The selection of paintings Chae brings to this exhibition is from an ongoing body of work exploring the myth of the American West and the term neo-settler. In this current practice, he explores a range of “Western” subjects such as cowboys, landscapes, boy scouts, quilts and horses, the last of which is the focus of the exhibition.


In his own words: “These paintings came about after I moved onto my first real piece of property. I don’t own the land or the house but I like to pretend that I do. When friends ask if I bought it, I hesitatingly answer with, ‘Not yet, but I’m going to real soon.’ In actuality, I wouldn’t qualify for a mortgage. Regardless, I love mowing the lawn. I grow vegetables in my own garden, I’ve looked up goat prices, and I contemplate getting chickens. I never used to think much of these sorts of pseudo-homesteading activities, silly things that white people do, but I’m less judgmental now that I’m fenced in, surrounded by trees, and secluded on my own acre. I find myself steeped in a very American imaginary, that of settlers, cowboys, and horses. And since I’ve never experienced this sort of relationship to land I feel like I’m cosplaying at something. What sort of desire is this, where the hell is it coming from, and where do I fit in?”

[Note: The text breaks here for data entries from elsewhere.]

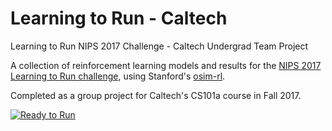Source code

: # Learning to Run - Caltech
Learning to Run NIPS 2017 Challenge - Caltech Undergrad Team Project

A collection of reinforcement learning models and results for the [NIPS 2017 Learning to Run challenge](https://www.crowdai.org/challenges/nips-2017-learning-to-run), using Stanford's [osim-rl](https://github.com/stanfordnmbl/osim-rl).

Completed as a group project for Caltech's CS101a course in Fall 2017.

[![Ready to Run](http://img.youtube.com/vi/3aZ9iIfZlcc/0.jpg)](http://www.youtube.com/watch?v=3aZ9iIfZlcc "Ready to Run")
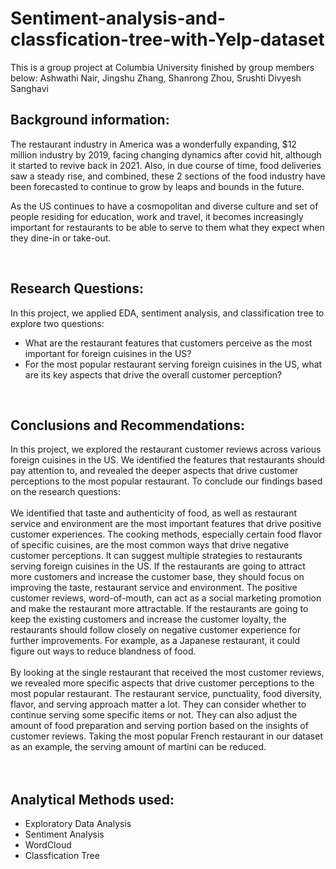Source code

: # Sentiment-analysis-and-classfication-tree-with-Yelp-dataset

This is a group project at Columbia University finished by group members below:
Ashwathi Nair, Jingshu Zhang, Shanrong Zhou, Srushti Divyesh Sanghavi


## Background information: 

The restaurant industry in America was a wonderfully expanding, $12 million industry by 2019, facing changing dynamics after covid hit, although it started to revive back in 2021. Also, in due course of time, food deliveries saw a steady rise, and combined, these 2 sections of the food industry have been forecasted to continue to grow by leaps and bounds in the future. 

As the US continues to have a cosmopolitan and diverse culture and set of people residing for education, work and travel, it becomes increasingly important for restaurants to be able to serve to them what they expect when they dine-in or take-out. 

<br>

## Research Questions:
In this project, we applied EDA, sentiment analysis, and classification tree to explore two questions:

+ What are the restaurant features that customers perceive as the most important for foreign cuisines in the US? 
+ For the most popular restaurant serving foreign cuisines in the US, what are its key aspects that drive the overall customer perception? 


<br>

## Conclusions and Recommendations: 


In this project, we explored the restaurant customer reviews across various foreign cuisines in the US. We identified the features that restaurants should pay attention to, and revealed the deeper aspects that drive customer perceptions to the most popular restaurant. To conclude our findings based on the research questions: <br>
<br>
We identified that taste and authenticity of food, as well as restaurant service and environment are the most important features that drive positive customer experiences. The cooking methods, especially certain food flavor of specific cuisines, are the most common ways that drive negative customer perceptions. It can suggest multiple strategies to restaurants serving foreign cuisines in the US. If the restaurants are going to attract more customers and increase the customer base, they should focus on improving the taste, restaurant service and environment. The positive customer reviews, word-of-mouth, can act as a social marketing promotion and make the restaurant more attractable. If the restaurants are going to keep the existing customers and increase the customer loyalty, the restaurants should follow closely on negative customer experience for further improvements. For example, as a Japanese restaurant, it could figure out ways to reduce blandness of food. <br>
<br>
By looking at the single restaurant that received the most customer reviews, we revealed more specific aspects that drive customer perceptions to the most popular restaurant. The restaurant service, punctuality, food diversity, flavor, and serving approach matter a lot. They can consider whether to continue serving some specific items or not. They can also adjust the amount of food preparation and serving portion based on the insights of customer reviews. Taking the most popular French restaurant in our dataset as an example, the serving amount of martini can be reduced. <br>
<br>
<br>

## Analytical Methods used:

- Exploratory Data Analysis
- Sentiment Analysis
- WordCloud
- Classfication Tree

In asking these questions, Chae found himself drawn to images from an inverse historical scenario—the work of Guiseppe Castiglione, an eighteenth-century Italian Jesuit missionary who served as an imperial court painter for three successive Qing Dynasty emperors. In Chae’s investigation of Castiglione’s paintings, he saw how the Italian was both copying and mutating, trying to pass and assimilate into the Chinese imperial culture while trying to convert this same community to the Catholic faith. Castiglione presented a strange psychology to have among the mutual otherness of himself and his surroundings, choosing to inhabit an unfamiliar style in order to change it–effectively taking ownership and remaking the world around him.


In “Western Paintings” Chae adopts and appropriates Castiglione’s position, but turns it on its head. Many of the paintings in this show are copies of Castiglione’s work. This reversal brings about further mutation. How then does the Western and American imaginary shift when played out through a subject like Chae, who is a Korean-American living on an acre of land in Virginia? Which desires inevitably repeat and which ones necessarily cease?